(Records contained in a dataset)
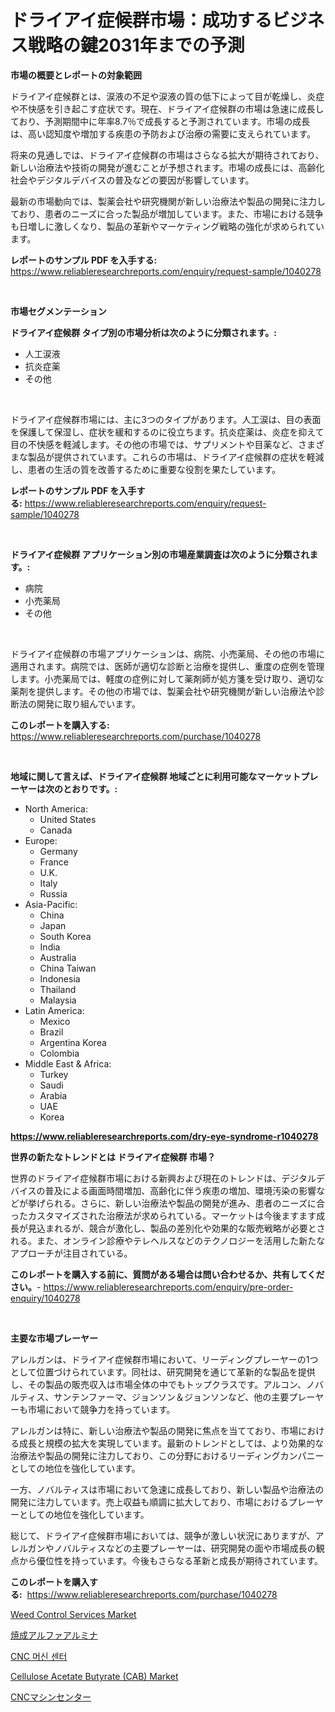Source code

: <p><h1>ドライアイ症候群市場：成功するビジネス戦略の鍵2031年までの予測</h1></p><p><strong>市場の概要とレポートの対象範囲</strong></p>
<p><p>ドライアイ症候群とは、涙液の不足や涙液の質の低下によって目が乾燥し、炎症や不快感を引き起こす症状です。現在、ドライアイ症候群の市場は急速に成長しており、予測期間中に年率8.7％で成長すると予測されています。市場の成長は、高い認知度や増加する疾患の予防および治療の需要に支えられています。</p><p>将来の見通しでは、ドライアイ症候群の市場はさらなる拡大が期待されており、新しい治療法や技術の開発が進むことが予想されます。市場の成長には、高齢化社会やデジタルデバイスの普及などの要因が影響しています。</p><p>最新の市場動向では、製薬会社や研究機関が新しい治療法や製品の開発に注力しており、患者のニーズに合った製品が増加しています。また、市場における競争も日増しに激しくなり、製品の革新やマーケティング戦略の強化が求められています。</p></p>
<p><strong>レポートのサンプル PDF を入手する:</strong> <a href="https://www.reliableresearchreports.com/enquiry/request-sample/1040278">https://www.reliableresearchreports.com/enquiry/request-sample/1040278</a></p>
<p>&nbsp;</p>
<p><strong>市場セグメンテーション</strong></p>
<p><strong>ドライアイ症候群 タイプ別の市場分析は次のように分類されます。:</strong></p>
<p><ul><li>人工涙液</li><li>抗炎症薬</li><li>その他</li></ul></p>
<p>&nbsp;</p>
<p><p>ドライアイ症候群市場には、主に3つのタイプがあります。人工涙は、目の表面を保護して保湿し、症状を緩和するのに役立ちます。抗炎症薬は、炎症を抑えて目の不快感を軽減します。その他の市場では、サプリメントや目薬など、さまざまな製品が提供されています。これらの市場は、ドライアイ症候群の症状を軽減し、患者の生活の質を改善するために重要な役割を果たしています。</p></p>
<p><strong>レポートのサンプル PDF を入手する:</strong>&nbsp;<a href="https://www.reliableresearchreports.com/enquiry/request-sample/1040278">https://www.reliableresearchreports.com/enquiry/request-sample/1040278</a></p>
<p>&nbsp;</p>
<p><strong> ドライアイ症候群 アプリケーション別の市場産業調査は次のように分類されます。:</strong></p>
<p><ul><li>病院</li><li>小売薬局</li><li>その他</li></ul></p>
<p>&nbsp;</p>
<p><p>ドライアイ症候群の市場アプリケーションは、病院、小売薬局、その他の市場に適用されます。病院では、医師が適切な診断と治療を提供し、重度の症例を管理します。小売薬局では、軽度の症例に対して薬剤師が処方箋を受け取り、適切な薬剤を提供します。その他の市場では、製薬会社や研究機関が新しい治療法や診断法の開発に取り組んでいます。</p></p>
<p><strong>このレポートを購入する:</strong>&nbsp; <a href="https://www.reliableresearchreports.com/purchase/1040278">https://www.reliableresearchreports.com/purchase/1040278</a></p>
<p>&nbsp;</p>
<p><strong>地域に関して言えば、ドライアイ症候群 地域ごとに利用可能なマーケットプレーヤーは次のとおりです。:</strong></p>
<p><ul>
    <li>
        North America:
        <ul>
            <li>United States</li>
            <li>Canada</li>
        </ul>
    </li>
    <li>
        Europe:
        <ul>
            <li>Germany</li>
            <li>France</li>
            <li>U.K.</li>
            <li>Italy</li>
            <li>Russia</li>
        </ul>
    </li>
    <li>
        Asia-Pacific:
        <ul>
            <li>China</li>
            <li>Japan</li>
            <li>South Korea</li>
            <li>India</li>
            <li>Australia</li>
            <li>China Taiwan</li>
            <li>Indonesia</li>
            <li>Thailand</li>
            <li>Malaysia</li>
        </ul>
    </li>
    <li>
        Latin America:
        <ul>
            <li>Mexico</li>
            <li>Brazil</li>
            <li>Argentina Korea</li>
            <li>Colombia</li>
        </ul>
    </li>
    <li>
        Middle East & Africa:
        <ul>
            <li>Turkey</li>
            <li>Saudi</li>
            <li>Arabia</li>
            <li>UAE</li>
            <li>Korea</li>
        </ul>
    </li>
    </ul></p>
<p><strong><a href="https://www.reliableresearchreports.com/dry-eye-syndrome-r1040278">https://www.reliableresearchreports.com/dry-eye-syndrome-r1040278</a></strong>&nbsp;</p>
<p><strong>世界の新たなトレンドとは ドライアイ症候群 市場？</strong></p>
<p><p>世界のドライアイ症候群市場における新興および現在のトレンドは、デジタルデバイスの普及による画面時間増加、高齢化に伴う疾患の増加、環境汚染の影響などが挙げられる。さらに、新しい治療法や製品の開発が進み、患者のニーズに合ったカスタマイズされた治療法が求められている。マーケットは今後ますます成長が見込まれるが、競合が激化し、製品の差別化や効果的な販売戦略が必要とされる。また、オンライン診療やテレヘルスなどのテクノロジーを活用した新たなアプローチが注目されている。</p></p>
<p><strong>このレポートを購入する前に、質問がある場合は問い合わせるか、共有してください。</strong>- <a href="https://www.reliableresearchreports.com/enquiry/pre-order-enquiry/1040278">https://www.reliableresearchreports.com/enquiry/pre-order-enquiry/1040278</a></p>
<p>&nbsp;</p>
<p><strong>主要な市場プレーヤー</strong></p>
<p><p>アレルガンは、ドライアイ症候群市場において、リーディングプレーヤーの1つとして位置づけられています。同社は、研究開発を通じて革新的な製品を提供し、その製品の販売収入は市場全体の中でもトップクラスです。アルコン、ノバルティス、サンテンファーマ、ジョンソン＆ジョンソンなど、他の主要プレーヤーも市場において競争力を持っています。</p><p>アレルガンは特に、新しい治療法や製品の開発に焦点を当てており、市場における成長と規模の拡大を実現しています。最新のトレンドとしては、より効果的な治療法や製品の開発に注力しており、この分野におけるリーディングカンパニーとしての地位を強化しています。</p><p>一方、ノバルティスは市場において急速に成長しており、新しい製品や治療法の開発に注力しています。売上収益も順調に拡大しており、市場におけるプレーヤーとしての地位を強化しています。</p><p>総じて、ドライアイ症候群市場においては、競争が激しい状況にありますが、アレルガンやノバルティスなどの主要プレーヤーは、研究開発の面や市場成長の観点から優位性を持っています。今後もさらなる革新と成長が期待されています。</p></p>
<p><strong>このレポートを購入する:</strong>&nbsp;&nbsp;<a href="https://www.reliableresearchreports.com/purchase/1040278">https://www.reliableresearchreports.com/purchase/1040278</a></p>
<p><p><a href="https://github.com/nicholepatriciadoylenwnrjr0/Market-Research-Report-List-2/blob/main/weed-control-services-market.md">Weed Control Services Market</a></p><p><a href="https://github.com/CieloStamm/Market-Research-Report-List-1/blob/main/580648060428.md">焼成アルファアルミナ</a></p><p><a href="https://github.com/FelipeGrrady654556/Market-Research-Report-List-1/blob/main/718323560421.md">CNC 머신 센터</a></p><p><a href="https://www.linkedin.com/pulse/global-cellulose-acetate-butyrate-cab-market-types-applications-yzsfe">Cellulose Acetate Butyrate (CAB) Market</a></p><p><a href="https://github.com/nemesis2824/Market-Research-Report-List-1/blob/main/753299360426.md">CNCマシンセンター</a></p></p>
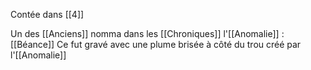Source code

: Contée dans [[4]]

Un des [[Anciens]] nomma dans les [[Chroniques]] l'[[Anomalie]] : [[Béance]]
Ce fut gravé avec une plume brisée à côté du trou créé par l'[[Anomalie]]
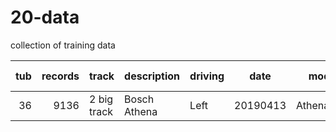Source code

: # 20-data
collection of training data

| tub             | records | track       | description  | driving   | date     | model      | data quality    |
|----------------:|--------:|:------------|------|:------|---|------------|---:|
| 36              |    9136 | 2 big track | Bosch Athena | Left | 20190413 | Athena2.h5 | [tubhist](https://github.com/connected-autonomous-mobilty/20-data/blob/master/images/tubhist_tub_36_19-04-13.png)|
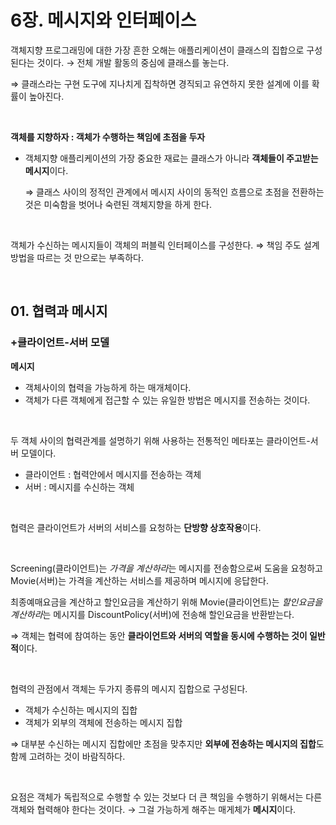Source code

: # 6장. 메시지와 인터페이스

객체지향 프로그래밍에 대한 가장 흔한 오해는 애플리케이션이 클래스의 집합으로 구성된다는 것이다. → 전체 개발 활동의 중심에 클래스를 놓는다. 

⇒ 클래스라는 구현 도구에 지나치게 집착하면 경직되고 유연하지 못한 설계에 이를 확률이 높아진다. 

<br>

**객체를 지향하자 : 객체가 수행하는 책임에 초점을 두자**

- 객체지향 애플리케이션의 가장 중요한 재료는 클래스가 아니라 **객체들이 주고받는 메시지**이다.
    
    ⇒ 클래스 사이의 정적인 관계에서 메시지 사이의 동적인 흐름으로 초점을 전환하는 것은 미숙함을 벗어나 숙련된 객체지향을 하게 한다. 
    

<br>

객체가 수신하는 메시지들이 객체의 퍼블릭 인터페이스를 구성한다. ⇒ 책임 주도 설계 방법을 따르는 것 만으로는 부족하다. 

<br>

## 01. 협력과 메시지
### +클라이언트-서버 모델

**메시지**

- 객체사이의 협력을 가능하게 하는 매개체이다.
- 객체가 다른 객체에게 접근할 수 있는 유일한 방법은 메시지를 전송하는 것이다.

<br>

두 객체 사이의 협력관계를 설명하기 위해 사용하는 전통적인 메타포는 클라이언트-서버 모델이다. 

- 클라이언트 : 협력안에서 메시지를 전송하는 객체
- 서버 : 메시지를 수신하는 객체 

<br>

협력은 클라이언트가 서버의 서비스를 요청하는 **단방향 상호작용**이다. 

<br>

Screening(클라이언트)는 *가격을 계산하라*는 메시지를 전송함으로써 도움을 요청하고 Movie(서버)는 가격을 계산하는 서비스를 제공하며 메시지에 응답한다.

최종예매요금을 계산하고 할인요금을 계산하기 위해 Movie(클라이언트)는 *할인요금을 계산하라*는 메시지를 DiscountPolicy(서버)에 전송해 할인요금을 반환받는다. 

⇒ 객체는 협력에 참여하는 동안 **클라이언트와 서버의 역할을 동시에 수행하는 것이 일반적**이다. 

<br>

협력의 관점에서 객체는 두가지 종류의 메시지 집합으로 구성된다.

- 객체가 수신하는 메시지의 집합
- 객체가 외부의 객체에 전송하는 메시지 집합

⇒ 대부분 수신하는 메시지 집합에만 초점을 맞추지만 **외부에 전송하는 메시지의 집합**도 함께 고려하는 것이 바람직하다. 

<br>

요점은 객체가 독립적으로 수행할 수 있는 것보다 더 큰 책임을 수행하기 위해서는 다른 객체와 협력해야 한다는 것이다. → 그걸 가능하게 해주는 매게체가 **메시지**이다.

■ **REQUIRED ACTION**
Which lines of the data include "小売薬局"? Copy each of them.

■ **EXERCISE RESULT**
<p><ul><li>病院</li><li>小売薬局</li><li>その他</li></ul></p>
<p><p>ドライアイ症候群の市場アプリケーションは、病院、小売薬局、その他の市場に適用されます。病院では、医師が適切な診断と治療を提供し、重度の症例を管理します。小売薬局では、軽度の症例に対して薬剤師が処方箋を受け取り、適切な薬剤を提供します。その他の市場では、製薬会社や研究機関が新しい治療法や診断法の開発に取り組んでいます。</p></p>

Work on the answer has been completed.